Looks like Amazon is quite a bit cheaper...


----------



## Millie'sMom (Sep 7, 2012)

Fortunately, I have free access to all the agility equipment I need at our training center, so I really had no idea if Ren's was expensive or not. They are usually have some of the best prices in the area. Good luck on your search.


----------



## GinnyinPA (Oct 31, 2010)

You can make a lot of it. Jumps especially are easy. My husband also build weaving poles. Long tunnels are expensive, but worth spending to get a good one that won't tear.


----------



## jimla (Oct 9, 2008)

I made jumps, weave poles, and a teeter from plans in this book:

Dog Agility Equipment Construction Instructions: YOU CAN! Build Better Training Obstacles for your Dog: Ann Embry: 9781450505147: Amazon.com: Books


----------



## jackie_hubert (Jun 2, 2010)

Thank you all! 

Yes, we too decided to just build our own. Was looking for a good guide, so thank you for sharing. I had not come upon that one.

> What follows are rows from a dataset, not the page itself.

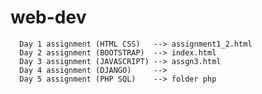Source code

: # web-dev
      Day 1 assignment (HTML CSS)   --> assignment1_2.html
      Day 2 assignment (BOOTSTRAP)  --> index.html
      Day 3 assignment (JAVASCRIPT) --> assgn3.html
      Day 4 assignment (DJANGO)     --> 
      Day 5 assignment (PHP SQL)    --> folder php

Still figuring out how to make them easily collapsible because our hard is not big enough to keep even some of them up year-round.


----------



## jimla (Oct 9, 2008)

Here are some more links for do-it-yourself agility equipment:

Agility Equipment Links

agility-equipment : This list is for the exchange of ideas regarding construction of dog agility equipment

Agility Home Page

Agility Equipment


----------



## Lucky Penny (Nov 13, 2011)

I went to Home Depot, and bought some PVC pipes and made my jumps and weave polls out of those. You can make stick in the group weave polls. I also used the PVC and some wood to make a table. Until you have a real sea saw. You can get a long piece of wood and throw something under it to turn into a sea saw. Back yard agility! I bought two real tunnels, they are so heavy duty, have had mine for 9 years and still in great condition.


----------



## jimla (Oct 9, 2008)

Lucky Penny said:


> I bought two real tunnels, they are so heavy duty, have had mine for 9 years and still in great condition.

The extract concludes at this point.